**WHAT IS NEEDED:**
Search the listing below for the string "commandchars" and copy every line where it occurs.

**PROVIDED DATA:**
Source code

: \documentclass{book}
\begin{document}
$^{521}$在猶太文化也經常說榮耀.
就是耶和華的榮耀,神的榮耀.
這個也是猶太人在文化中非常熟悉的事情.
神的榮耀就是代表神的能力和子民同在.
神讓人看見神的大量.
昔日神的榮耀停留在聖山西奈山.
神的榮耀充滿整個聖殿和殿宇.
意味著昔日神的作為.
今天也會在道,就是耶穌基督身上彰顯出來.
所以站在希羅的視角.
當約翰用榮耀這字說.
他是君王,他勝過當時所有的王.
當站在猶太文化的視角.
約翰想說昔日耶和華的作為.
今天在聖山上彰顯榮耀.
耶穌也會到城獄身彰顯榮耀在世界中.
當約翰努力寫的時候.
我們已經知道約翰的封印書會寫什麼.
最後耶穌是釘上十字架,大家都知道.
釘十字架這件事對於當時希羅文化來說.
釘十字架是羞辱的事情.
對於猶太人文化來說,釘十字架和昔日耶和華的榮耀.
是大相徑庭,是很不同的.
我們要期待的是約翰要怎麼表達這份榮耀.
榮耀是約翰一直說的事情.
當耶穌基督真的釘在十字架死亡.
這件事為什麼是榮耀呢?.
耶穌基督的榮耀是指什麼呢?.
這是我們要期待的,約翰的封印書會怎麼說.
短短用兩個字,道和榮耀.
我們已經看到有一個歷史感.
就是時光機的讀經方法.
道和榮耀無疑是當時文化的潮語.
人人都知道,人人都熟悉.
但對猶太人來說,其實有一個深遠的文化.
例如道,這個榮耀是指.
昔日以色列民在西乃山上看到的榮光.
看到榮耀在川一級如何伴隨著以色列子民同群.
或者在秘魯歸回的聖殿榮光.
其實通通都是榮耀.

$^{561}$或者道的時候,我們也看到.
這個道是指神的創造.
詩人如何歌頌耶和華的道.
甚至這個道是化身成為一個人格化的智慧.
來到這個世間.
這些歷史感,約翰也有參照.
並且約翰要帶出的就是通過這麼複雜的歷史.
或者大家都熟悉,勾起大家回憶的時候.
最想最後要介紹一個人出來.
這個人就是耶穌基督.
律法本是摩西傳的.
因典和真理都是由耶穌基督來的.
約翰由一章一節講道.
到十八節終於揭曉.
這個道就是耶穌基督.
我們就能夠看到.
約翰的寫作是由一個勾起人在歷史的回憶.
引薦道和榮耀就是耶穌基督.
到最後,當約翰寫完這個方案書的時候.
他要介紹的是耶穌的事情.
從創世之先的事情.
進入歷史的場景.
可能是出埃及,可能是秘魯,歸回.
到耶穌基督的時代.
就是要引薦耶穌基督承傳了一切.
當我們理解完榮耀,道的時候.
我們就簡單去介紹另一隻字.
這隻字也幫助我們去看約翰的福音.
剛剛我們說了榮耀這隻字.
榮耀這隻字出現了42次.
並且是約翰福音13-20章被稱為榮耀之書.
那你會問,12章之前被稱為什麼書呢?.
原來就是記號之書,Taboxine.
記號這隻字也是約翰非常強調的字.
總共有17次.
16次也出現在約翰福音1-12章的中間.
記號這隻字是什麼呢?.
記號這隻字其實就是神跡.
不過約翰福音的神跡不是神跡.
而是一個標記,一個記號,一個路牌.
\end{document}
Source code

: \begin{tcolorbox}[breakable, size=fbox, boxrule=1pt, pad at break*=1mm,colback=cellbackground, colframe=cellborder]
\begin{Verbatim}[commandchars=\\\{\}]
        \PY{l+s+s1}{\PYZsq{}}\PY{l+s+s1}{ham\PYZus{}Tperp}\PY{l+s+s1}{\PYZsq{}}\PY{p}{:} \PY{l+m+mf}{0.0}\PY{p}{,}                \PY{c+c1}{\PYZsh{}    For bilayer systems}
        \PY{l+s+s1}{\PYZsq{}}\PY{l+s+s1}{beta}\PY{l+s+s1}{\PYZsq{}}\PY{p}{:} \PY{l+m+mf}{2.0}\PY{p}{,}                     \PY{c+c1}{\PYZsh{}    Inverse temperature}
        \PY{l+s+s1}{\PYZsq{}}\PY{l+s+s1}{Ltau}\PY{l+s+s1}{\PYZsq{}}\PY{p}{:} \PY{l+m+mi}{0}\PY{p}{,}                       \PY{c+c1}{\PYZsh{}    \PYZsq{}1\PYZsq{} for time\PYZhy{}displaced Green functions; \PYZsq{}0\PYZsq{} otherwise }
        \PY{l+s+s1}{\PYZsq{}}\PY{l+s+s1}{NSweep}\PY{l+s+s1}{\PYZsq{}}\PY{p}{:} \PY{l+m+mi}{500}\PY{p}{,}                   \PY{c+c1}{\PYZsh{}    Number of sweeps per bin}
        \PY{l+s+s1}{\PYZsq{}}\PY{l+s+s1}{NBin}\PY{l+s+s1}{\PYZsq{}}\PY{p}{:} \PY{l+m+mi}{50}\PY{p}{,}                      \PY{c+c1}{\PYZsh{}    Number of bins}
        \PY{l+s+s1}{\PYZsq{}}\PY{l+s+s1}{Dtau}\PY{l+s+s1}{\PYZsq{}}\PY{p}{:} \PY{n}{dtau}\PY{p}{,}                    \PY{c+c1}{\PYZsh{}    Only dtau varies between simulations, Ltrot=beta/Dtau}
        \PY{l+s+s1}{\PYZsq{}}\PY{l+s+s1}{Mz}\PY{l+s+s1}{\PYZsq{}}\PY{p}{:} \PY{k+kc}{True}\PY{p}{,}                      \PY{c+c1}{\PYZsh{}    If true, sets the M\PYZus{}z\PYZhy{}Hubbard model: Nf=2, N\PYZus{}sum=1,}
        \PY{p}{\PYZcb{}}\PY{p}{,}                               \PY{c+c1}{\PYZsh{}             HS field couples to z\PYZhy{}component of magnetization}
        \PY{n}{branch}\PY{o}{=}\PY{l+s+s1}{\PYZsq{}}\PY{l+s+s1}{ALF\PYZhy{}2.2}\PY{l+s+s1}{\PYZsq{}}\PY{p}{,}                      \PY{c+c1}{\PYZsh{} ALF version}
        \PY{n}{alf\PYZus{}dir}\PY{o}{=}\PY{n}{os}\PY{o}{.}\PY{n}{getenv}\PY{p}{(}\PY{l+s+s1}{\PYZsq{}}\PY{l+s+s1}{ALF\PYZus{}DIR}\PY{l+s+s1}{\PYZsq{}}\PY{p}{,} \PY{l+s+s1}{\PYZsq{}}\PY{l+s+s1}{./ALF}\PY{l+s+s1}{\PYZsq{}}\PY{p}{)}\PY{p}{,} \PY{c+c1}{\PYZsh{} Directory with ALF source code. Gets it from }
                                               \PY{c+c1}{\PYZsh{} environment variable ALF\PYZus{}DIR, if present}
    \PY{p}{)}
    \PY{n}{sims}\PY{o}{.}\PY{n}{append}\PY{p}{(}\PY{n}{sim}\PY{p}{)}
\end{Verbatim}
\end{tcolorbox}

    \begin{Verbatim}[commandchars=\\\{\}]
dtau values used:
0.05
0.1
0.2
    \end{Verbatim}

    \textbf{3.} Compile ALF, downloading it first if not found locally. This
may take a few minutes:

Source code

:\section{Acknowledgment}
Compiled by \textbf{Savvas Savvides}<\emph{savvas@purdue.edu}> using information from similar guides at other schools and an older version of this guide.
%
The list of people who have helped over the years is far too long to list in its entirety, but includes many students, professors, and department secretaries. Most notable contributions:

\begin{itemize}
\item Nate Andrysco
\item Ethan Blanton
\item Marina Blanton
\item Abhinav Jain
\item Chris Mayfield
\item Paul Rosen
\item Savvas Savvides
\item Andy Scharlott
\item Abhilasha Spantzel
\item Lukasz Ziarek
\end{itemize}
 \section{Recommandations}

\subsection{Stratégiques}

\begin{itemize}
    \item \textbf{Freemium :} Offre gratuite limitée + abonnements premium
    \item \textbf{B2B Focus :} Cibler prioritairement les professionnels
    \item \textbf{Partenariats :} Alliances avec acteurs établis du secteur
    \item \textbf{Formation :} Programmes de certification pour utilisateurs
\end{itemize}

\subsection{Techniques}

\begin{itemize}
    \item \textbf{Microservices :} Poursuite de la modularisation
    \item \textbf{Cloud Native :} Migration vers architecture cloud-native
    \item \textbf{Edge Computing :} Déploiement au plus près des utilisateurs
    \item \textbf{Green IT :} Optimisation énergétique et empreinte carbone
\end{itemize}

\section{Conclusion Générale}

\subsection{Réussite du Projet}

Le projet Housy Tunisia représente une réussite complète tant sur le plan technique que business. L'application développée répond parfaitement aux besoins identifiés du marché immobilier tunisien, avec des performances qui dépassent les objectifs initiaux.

**RESPONSE AREA:**
\begin{Verbatim}[commandchars=\\\{\}]
    \begin{Verbatim}[commandchars=\\\{\}]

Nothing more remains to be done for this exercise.